Data extracted from a collection:
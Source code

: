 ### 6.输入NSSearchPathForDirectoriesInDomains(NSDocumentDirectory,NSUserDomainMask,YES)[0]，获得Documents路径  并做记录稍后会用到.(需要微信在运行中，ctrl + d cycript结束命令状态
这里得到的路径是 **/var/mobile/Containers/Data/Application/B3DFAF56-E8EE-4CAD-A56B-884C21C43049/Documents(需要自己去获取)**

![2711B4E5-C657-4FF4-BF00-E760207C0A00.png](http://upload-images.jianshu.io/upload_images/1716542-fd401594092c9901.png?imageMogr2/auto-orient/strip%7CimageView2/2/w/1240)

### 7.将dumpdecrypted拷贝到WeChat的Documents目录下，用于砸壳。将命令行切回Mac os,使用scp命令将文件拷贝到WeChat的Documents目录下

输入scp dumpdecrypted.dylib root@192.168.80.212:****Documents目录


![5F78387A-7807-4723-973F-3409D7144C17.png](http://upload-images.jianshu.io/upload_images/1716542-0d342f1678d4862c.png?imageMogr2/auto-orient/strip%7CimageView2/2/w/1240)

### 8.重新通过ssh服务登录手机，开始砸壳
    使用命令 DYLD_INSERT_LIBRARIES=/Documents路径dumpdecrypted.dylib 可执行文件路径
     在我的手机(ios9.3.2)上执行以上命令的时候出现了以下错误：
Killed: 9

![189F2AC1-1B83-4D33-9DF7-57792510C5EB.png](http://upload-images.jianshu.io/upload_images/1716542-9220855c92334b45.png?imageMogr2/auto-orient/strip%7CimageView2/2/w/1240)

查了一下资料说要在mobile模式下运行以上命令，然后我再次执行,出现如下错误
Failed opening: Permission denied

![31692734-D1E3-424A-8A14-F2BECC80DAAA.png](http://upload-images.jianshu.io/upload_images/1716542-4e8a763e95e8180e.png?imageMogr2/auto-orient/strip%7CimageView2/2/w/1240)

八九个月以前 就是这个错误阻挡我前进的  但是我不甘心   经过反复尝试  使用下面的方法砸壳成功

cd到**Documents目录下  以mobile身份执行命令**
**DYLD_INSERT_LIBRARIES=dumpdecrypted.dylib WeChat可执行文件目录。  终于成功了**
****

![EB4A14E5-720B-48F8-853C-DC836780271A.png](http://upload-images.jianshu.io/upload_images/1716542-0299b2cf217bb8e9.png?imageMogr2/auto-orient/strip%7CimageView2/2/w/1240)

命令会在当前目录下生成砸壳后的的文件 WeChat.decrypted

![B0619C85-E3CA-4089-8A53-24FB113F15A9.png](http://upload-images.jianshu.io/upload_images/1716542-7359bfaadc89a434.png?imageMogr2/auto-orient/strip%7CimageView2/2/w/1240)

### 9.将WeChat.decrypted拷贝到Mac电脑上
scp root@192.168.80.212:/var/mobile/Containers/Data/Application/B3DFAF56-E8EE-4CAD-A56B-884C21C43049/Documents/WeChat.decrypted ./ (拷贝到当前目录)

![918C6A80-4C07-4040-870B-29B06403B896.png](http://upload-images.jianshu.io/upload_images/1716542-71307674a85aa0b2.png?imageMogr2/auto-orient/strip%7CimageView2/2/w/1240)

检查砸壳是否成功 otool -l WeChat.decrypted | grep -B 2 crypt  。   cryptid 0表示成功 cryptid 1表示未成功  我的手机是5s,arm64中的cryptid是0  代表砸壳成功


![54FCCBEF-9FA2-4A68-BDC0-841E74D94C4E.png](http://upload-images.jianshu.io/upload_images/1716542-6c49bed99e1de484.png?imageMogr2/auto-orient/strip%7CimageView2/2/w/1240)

:: Try it ::
Across the data above, how many lines contain the string "auto"? Reply with the number and nothing else.

:: Answer for the task ::
8